=== What you are asked to do ===
Please set down every entry below exactly as given.

*** Provided records ***

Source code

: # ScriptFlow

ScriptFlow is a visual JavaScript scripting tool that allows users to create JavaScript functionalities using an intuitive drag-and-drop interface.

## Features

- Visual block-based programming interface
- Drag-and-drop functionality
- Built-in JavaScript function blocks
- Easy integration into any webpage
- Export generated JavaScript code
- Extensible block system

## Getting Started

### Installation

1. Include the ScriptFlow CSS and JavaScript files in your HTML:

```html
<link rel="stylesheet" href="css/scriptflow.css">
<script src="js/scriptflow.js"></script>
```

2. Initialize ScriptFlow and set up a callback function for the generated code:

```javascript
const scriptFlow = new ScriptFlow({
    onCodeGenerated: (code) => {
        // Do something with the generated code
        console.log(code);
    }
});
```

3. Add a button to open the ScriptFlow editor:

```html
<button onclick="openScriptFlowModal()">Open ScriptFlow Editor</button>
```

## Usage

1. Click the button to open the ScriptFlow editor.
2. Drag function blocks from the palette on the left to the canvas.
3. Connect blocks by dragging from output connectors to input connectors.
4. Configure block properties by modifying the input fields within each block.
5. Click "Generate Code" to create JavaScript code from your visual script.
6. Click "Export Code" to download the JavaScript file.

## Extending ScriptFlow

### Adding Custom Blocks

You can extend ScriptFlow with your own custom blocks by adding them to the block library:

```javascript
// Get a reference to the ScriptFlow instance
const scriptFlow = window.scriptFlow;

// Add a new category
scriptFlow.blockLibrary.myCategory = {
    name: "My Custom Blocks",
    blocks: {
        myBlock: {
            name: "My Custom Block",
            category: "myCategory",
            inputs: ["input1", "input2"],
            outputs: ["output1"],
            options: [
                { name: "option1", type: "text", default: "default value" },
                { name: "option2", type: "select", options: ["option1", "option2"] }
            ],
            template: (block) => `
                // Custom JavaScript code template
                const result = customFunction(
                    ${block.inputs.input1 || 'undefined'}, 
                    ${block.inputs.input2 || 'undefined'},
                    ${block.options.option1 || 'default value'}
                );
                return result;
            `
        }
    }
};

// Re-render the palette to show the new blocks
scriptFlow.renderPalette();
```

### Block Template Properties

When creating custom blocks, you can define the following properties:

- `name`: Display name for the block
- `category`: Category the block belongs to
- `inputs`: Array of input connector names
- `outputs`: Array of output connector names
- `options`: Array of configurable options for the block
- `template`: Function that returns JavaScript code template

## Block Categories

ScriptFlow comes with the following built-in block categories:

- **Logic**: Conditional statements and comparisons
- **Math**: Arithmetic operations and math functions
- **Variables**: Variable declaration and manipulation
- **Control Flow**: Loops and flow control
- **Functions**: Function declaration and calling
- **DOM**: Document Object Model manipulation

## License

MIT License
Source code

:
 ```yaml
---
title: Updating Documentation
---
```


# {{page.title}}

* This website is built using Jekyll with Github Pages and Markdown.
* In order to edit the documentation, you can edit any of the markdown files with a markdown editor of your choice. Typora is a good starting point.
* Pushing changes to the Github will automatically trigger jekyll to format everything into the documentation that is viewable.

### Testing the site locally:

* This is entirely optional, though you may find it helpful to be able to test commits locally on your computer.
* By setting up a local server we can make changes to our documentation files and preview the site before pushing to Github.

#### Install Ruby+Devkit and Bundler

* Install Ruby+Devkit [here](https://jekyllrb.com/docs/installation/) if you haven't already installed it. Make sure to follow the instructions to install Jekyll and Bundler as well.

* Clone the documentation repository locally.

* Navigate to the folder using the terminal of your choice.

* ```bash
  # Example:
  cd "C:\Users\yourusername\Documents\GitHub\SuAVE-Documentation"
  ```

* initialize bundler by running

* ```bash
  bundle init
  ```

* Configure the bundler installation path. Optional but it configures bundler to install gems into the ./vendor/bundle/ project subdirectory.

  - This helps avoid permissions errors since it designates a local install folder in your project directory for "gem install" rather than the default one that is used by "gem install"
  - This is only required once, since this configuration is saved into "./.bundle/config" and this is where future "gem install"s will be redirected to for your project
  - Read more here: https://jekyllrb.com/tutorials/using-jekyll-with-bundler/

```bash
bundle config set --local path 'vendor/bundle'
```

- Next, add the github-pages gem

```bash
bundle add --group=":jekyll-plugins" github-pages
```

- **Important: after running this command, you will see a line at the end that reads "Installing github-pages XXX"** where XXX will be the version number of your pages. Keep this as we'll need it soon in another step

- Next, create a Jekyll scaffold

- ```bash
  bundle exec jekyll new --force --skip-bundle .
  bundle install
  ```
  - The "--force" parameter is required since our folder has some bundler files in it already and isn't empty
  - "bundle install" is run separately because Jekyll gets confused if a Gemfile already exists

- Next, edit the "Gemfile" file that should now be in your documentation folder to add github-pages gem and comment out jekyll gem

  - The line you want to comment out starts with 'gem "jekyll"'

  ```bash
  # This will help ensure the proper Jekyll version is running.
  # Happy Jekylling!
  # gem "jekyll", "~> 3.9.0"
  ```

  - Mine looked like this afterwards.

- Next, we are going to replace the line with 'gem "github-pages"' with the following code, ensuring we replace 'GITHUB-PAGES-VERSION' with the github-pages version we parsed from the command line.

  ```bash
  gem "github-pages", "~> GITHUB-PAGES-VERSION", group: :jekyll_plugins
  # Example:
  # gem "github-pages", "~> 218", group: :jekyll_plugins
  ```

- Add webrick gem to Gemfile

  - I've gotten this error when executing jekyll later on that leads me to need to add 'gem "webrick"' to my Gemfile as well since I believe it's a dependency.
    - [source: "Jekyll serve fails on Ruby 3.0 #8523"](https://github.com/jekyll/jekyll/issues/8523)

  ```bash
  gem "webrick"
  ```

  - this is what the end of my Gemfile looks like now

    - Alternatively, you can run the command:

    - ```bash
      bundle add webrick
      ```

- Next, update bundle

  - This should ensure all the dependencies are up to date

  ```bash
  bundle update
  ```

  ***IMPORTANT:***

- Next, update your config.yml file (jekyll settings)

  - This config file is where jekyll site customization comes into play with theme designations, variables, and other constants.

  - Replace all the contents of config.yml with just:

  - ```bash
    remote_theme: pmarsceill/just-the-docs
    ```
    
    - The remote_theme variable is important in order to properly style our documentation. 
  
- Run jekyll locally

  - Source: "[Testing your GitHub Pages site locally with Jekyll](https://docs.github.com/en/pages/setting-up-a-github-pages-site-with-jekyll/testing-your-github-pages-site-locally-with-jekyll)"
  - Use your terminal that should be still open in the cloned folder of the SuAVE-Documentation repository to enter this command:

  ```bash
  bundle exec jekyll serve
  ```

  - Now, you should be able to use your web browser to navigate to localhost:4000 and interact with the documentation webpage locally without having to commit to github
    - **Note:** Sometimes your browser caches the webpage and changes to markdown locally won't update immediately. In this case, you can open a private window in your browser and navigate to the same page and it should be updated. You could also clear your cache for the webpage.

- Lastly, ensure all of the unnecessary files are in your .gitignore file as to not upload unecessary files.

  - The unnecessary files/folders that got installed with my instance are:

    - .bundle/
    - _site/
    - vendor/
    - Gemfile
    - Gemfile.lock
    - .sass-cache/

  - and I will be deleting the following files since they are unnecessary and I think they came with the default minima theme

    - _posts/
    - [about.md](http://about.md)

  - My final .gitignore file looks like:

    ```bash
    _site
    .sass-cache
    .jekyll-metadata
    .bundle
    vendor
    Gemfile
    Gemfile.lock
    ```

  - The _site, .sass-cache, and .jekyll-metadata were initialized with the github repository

*** End of Provided records ***

=== Exercise output ===
Source code

: # ScriptFlow

ScriptFlow is a visual JavaScript scripting tool that allows users to create JavaScript functionalities using an intuitive drag-and-drop interface.

## Features

- Visual block-based programming interface
- Drag-and-drop functionality
- Built-in JavaScript function blocks
- Easy integration into any webpage
- Export generated JavaScript code
- Extensible block system

## Getting Started

### Installation

1. Include the ScriptFlow CSS and JavaScript files in your HTML:

```html
<link rel="stylesheet" href="css/scriptflow.css">
<script src="js/scriptflow.js"></script>
```

2. Initialize ScriptFlow and set up a callback function for the generated code:

```javascript
const scriptFlow = new ScriptFlow({
    onCodeGenerated: (code) => {
        // Do something with the generated code
        console.log(code);
    }
});
```

3. Add a button to open the ScriptFlow editor:

```html
<button onclick="openScriptFlowModal()">Open ScriptFlow Editor</button>
```

## Usage

1. Click the button to open the ScriptFlow editor.
2. Drag function blocks from the palette on the left to the canvas.
3. Connect blocks by dragging from output connectors to input connectors.
4. Configure block properties by modifying the input fields within each block.
5. Click "Generate Code" to create JavaScript code from your visual script.
6. Click "Export Code" to download the JavaScript file.

## Extending ScriptFlow

### Adding Custom Blocks

You can extend ScriptFlow with your own custom blocks by adding them to the block library:

```javascript
// Get a reference to the ScriptFlow instance
const scriptFlow = window.scriptFlow;

// Add a new category
scriptFlow.blockLibrary.myCategory = {
    name: "My Custom Blocks",
    blocks: {
        myBlock: {
            name: "My Custom Block",
            category: "myCategory",
            inputs: ["input1", "input2"],
            outputs: ["output1"],
            options: [
                { name: "option1", type: "text", default: "default value" },
                { name: "option2", type: "select", options: ["option1", "option2"] }
            ],
            template: (block) => `
                // Custom JavaScript code template
                const result = customFunction(
                    ${block.inputs.input1 || 'undefined'}, 
                    ${block.inputs.input2 || 'undefined'},
                    ${block.options.option1 || 'default value'}
                );
                return result;
            `
        }
    }
};

// Re-render the palette to show the new blocks
scriptFlow.renderPalette();
```

### Block Template Properties

When creating custom blocks, you can define the following properties:

- `name`: Display name for the block
- `category`: Category the block belongs to
- `inputs`: Array of input connector names
- `outputs`: Array of output connector names
- `options`: Array of configurable options for the block
- `template`: Function that returns JavaScript code template

## Block Categories

ScriptFlow comes with the following built-in block categories:

- **Logic**: Conditional statements and comparisons
- **Math**: Arithmetic operations and math functions
- **Variables**: Variable declaration and manipulation
- **Control Flow**: Loops and flow control
- **Functions**: Function declaration and calling
- **DOM**: Document Object Model manipulation

## License

MIT License
Source code

:
 ```yaml
---
title: Updating Documentation
---
```


# {{page.title}}

* This website is built using Jekyll with Github Pages and Markdown.
* In order to edit the documentation, you can edit any of the markdown files with a markdown editor of your choice. Typora is a good starting point.
* Pushing changes to the Github will automatically trigger jekyll to format everything into the documentation that is viewable.

### Testing the site locally:

* This is entirely optional, though you may find it helpful to be able to test commits locally on your computer.
* By setting up a local server we can make changes to our documentation files and preview the site before pushing to Github.

#### Install Ruby+Devkit and Bundler

* Install Ruby+Devkit [here](https://jekyllrb.com/docs/installation/) if you haven't already installed it. Make sure to follow the instructions to install Jekyll and Bundler as well.

* Clone the documentation repository locally.

* Navigate to the folder using the terminal of your choice.

* ```bash
  # Example:
  cd "C:\Users\yourusername\Documents\GitHub\SuAVE-Documentation"
  ```

* initialize bundler by running

* ```bash
  bundle init
  ```

* Configure the bundler installation path. Optional but it configures bundler to install gems into the ./vendor/bundle/ project subdirectory.

  - This helps avoid permissions errors since it designates a local install folder in your project directory for "gem install" rather than the default one that is used by "gem install"
  - This is only required once, since this configuration is saved into "./.bundle/config" and this is where future "gem install"s will be redirected to for your project
  - Read more here: https://jekyllrb.com/tutorials/using-jekyll-with-bundler/

```bash
bundle config set --local path 'vendor/bundle'
```

- Next, add the github-pages gem

```bash
bundle add --group=":jekyll-plugins" github-pages
```

- **Important: after running this command, you will see a line at the end that reads "Installing github-pages XXX"** where XXX will be the version number of your pages. Keep this as we'll need it soon in another step

- Next, create a Jekyll scaffold

- ```bash
  bundle exec jekyll new --force --skip-bundle .
  bundle install
  ```
  - The "--force" parameter is required since our folder has some bundler files in it already and isn't empty
  - "bundle install" is run separately because Jekyll gets confused if a Gemfile already exists

- Next, edit the "Gemfile" file that should now be in your documentation folder to add github-pages gem and comment out jekyll gem

  - The line you want to comment out starts with 'gem "jekyll"'

  ```bash
  # This will help ensure the proper Jekyll version is running.
  # Happy Jekylling!
  # gem "jekyll", "~> 3.9.0"
  ```

  - Mine looked like this afterwards.

- Next, we are going to replace the line with 'gem "github-pages"' with the following code, ensuring we replace 'GITHUB-PAGES-VERSION' with the github-pages version we parsed from the command line.

  ```bash
  gem "github-pages", "~> GITHUB-PAGES-VERSION", group: :jekyll_plugins
  # Example:
  # gem "github-pages", "~> 218", group: :jekyll_plugins
  ```

- Add webrick gem to Gemfile

  - I've gotten this error when executing jekyll later on that leads me to need to add 'gem "webrick"' to my Gemfile as well since I believe it's a dependency.
    - [source: "Jekyll serve fails on Ruby 3.0 #8523"](https://github.com/jekyll/jekyll/issues/8523)

  ```bash
  gem "webrick"
  ```

  - this is what the end of my Gemfile looks like now

    - Alternatively, you can run the command:

    - ```bash
      bundle add webrick
      ```

- Next, update bundle

  - This should ensure all the dependencies are up to date

  ```bash
  bundle update
  ```

  ***IMPORTANT:***

- Next, update your config.yml file (jekyll settings)

  - This config file is where jekyll site customization comes into play with theme designations, variables, and other constants.

  - Replace all the contents of config.yml with just:

  - ```bash
    remote_theme: pmarsceill/just-the-docs
    ```
    
    - The remote_theme variable is important in order to properly style our documentation. 
  
- Run jekyll locally

  - Source: "[Testing your GitHub Pages site locally with Jekyll](https://docs.github.com/en/pages/setting-up-a-github-pages-site-with-jekyll/testing-your-github-pages-site-locally-with-jekyll)"
  - Use your terminal that should be still open in the cloned folder of the SuAVE-Documentation repository to enter this command:

  ```bash
  bundle exec jekyll serve
  ```

  - Now, you should be able to use your web browser to navigate to localhost:4000 and interact with the documentation webpage locally without having to commit to github
    - **Note:** Sometimes your browser caches the webpage and changes to markdown locally won't update immediately. In this case, you can open a private window in your browser and navigate to the same page and it should be updated. You could also clear your cache for the webpage.

- Lastly, ensure all of the unnecessary files are in your .gitignore file as to not upload unecessary files.

  - The unnecessary files/folders that got installed with my instance are:

    - .bundle/
    - _site/
    - vendor/
    - Gemfile
    - Gemfile.lock
    - .sass-cache/

  - and I will be deleting the following files since they are unnecessary and I think they came with the default minima theme

    - _posts/
    - [about.md](http://about.md)

  - My final .gitignore file looks like:

    ```bash
    _site
    .sass-cache
    .jekyll-metadata
    .bundle
    vendor
    Gemfile
    Gemfile.lock
    ```

  - The _site, .sass-cache, and .jekyll-metadata were initialized with the github repository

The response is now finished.